YOUR GOAL: Look below for the line containing "Monte carlo methods estimate" and the line containing "Action values are"; repeat exactly those two lines and all lines between them, and nothing else.
** Opening THE RECORDS block **
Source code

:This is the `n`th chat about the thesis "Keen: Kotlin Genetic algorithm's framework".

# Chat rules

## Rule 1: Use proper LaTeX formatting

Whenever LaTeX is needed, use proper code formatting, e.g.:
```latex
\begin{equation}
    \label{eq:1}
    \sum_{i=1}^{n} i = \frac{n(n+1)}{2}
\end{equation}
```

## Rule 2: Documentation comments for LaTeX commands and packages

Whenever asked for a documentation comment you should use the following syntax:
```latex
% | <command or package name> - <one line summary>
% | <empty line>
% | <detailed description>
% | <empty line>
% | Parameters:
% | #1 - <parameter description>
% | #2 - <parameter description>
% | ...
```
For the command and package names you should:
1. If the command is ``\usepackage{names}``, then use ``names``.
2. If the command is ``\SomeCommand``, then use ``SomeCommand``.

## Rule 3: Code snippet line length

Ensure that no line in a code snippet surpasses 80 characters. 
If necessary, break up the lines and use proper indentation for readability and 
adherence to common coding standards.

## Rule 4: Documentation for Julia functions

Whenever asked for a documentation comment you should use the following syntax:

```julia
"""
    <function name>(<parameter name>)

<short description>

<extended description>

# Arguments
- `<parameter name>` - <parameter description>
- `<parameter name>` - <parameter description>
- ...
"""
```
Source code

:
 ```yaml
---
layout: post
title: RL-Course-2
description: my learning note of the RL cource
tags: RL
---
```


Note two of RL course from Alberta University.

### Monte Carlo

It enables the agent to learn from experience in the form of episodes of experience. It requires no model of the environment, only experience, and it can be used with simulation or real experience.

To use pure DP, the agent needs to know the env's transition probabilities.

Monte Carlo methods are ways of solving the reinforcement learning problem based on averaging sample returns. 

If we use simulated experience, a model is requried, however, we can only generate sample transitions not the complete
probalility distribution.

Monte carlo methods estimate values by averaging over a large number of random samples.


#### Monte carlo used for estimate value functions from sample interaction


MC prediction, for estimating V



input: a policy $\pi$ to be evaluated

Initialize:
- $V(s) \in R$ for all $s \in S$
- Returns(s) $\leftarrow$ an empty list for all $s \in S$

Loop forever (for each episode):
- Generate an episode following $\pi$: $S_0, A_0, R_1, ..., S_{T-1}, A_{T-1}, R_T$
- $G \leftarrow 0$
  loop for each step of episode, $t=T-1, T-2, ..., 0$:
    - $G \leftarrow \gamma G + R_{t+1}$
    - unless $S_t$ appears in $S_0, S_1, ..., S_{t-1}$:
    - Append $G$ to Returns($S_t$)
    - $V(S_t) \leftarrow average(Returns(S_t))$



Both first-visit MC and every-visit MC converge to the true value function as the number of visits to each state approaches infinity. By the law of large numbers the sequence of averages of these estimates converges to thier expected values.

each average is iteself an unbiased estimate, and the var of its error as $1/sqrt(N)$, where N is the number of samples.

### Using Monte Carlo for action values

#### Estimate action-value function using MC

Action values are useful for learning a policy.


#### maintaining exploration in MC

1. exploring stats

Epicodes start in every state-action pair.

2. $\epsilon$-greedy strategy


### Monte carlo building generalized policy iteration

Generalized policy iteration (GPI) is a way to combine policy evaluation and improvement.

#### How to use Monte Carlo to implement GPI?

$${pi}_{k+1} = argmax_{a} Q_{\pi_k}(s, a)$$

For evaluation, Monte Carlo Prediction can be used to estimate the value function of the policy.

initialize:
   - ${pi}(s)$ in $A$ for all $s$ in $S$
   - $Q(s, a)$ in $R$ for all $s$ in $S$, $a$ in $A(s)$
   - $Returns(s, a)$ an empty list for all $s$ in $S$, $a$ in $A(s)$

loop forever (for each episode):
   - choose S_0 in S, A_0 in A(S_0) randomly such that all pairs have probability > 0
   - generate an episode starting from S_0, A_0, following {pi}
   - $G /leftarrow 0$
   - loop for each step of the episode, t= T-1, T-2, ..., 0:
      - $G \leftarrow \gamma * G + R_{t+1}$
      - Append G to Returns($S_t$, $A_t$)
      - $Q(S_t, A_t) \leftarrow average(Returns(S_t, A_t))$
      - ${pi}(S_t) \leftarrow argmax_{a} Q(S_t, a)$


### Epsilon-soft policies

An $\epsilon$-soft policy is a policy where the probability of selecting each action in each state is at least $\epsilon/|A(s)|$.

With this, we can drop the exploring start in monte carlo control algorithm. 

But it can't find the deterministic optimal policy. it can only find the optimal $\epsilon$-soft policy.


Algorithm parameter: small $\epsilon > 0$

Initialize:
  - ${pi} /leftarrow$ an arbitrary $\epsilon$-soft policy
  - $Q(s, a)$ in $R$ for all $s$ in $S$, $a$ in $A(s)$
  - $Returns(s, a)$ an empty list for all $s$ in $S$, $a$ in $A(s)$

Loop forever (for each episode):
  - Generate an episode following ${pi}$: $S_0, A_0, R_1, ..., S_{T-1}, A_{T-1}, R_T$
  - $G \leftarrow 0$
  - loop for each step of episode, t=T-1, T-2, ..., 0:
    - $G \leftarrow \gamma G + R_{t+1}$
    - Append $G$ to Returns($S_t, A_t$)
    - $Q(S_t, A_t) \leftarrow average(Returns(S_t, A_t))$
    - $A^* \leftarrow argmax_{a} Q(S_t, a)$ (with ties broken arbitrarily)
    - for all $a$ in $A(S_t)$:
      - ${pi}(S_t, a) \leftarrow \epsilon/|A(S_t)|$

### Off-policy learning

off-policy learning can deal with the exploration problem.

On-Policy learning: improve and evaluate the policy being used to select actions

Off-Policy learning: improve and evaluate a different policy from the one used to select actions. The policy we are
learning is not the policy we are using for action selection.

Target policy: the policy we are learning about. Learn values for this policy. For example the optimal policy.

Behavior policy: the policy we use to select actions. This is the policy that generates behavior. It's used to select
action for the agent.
** Closing THE RECORDS block **
RESULT OF THE TASK:
Monte carlo methods estimate values by averaging over a large number of random samples.


#### Monte carlo used for estimate value functions from sample interaction


MC prediction, for estimating V



input: a policy $\pi$ to be evaluated

Initialize:
- $V(s) \in R$ for all $s \in S$
- Returns(s) $\leftarrow$ an empty list for all $s \in S$

Loop forever (for each episode):
- Generate an episode following $\pi$: $S_0, A_0, R_1, ..., S_{T-1}, A_{T-1}, R_T$
- $G \leftarrow 0$
  loop for each step of episode, $t=T-1, T-2, ..., 0$:
    - $G \leftarrow \gamma G + R_{t+1}$
    - unless $S_t$ appears in $S_0, S_1, ..., S_{t-1}$:
    - Append $G$ to Returns($S_t$)
    - $V(S_t) \leftarrow average(Returns(S_t))$



Both first-visit MC and every-visit MC converge to the true value function as the number of visits to each state approaches infinity. By the law of large numbers the sequence of averages of these estimates converges to thier expected values.

each average is iteself an unbiased estimate, and the var of its error as $1/sqrt(N)$, where N is the number of samples.

### Using Monte Carlo for action values

#### Estimate action-value function using MC

Action values are useful for learning a policy.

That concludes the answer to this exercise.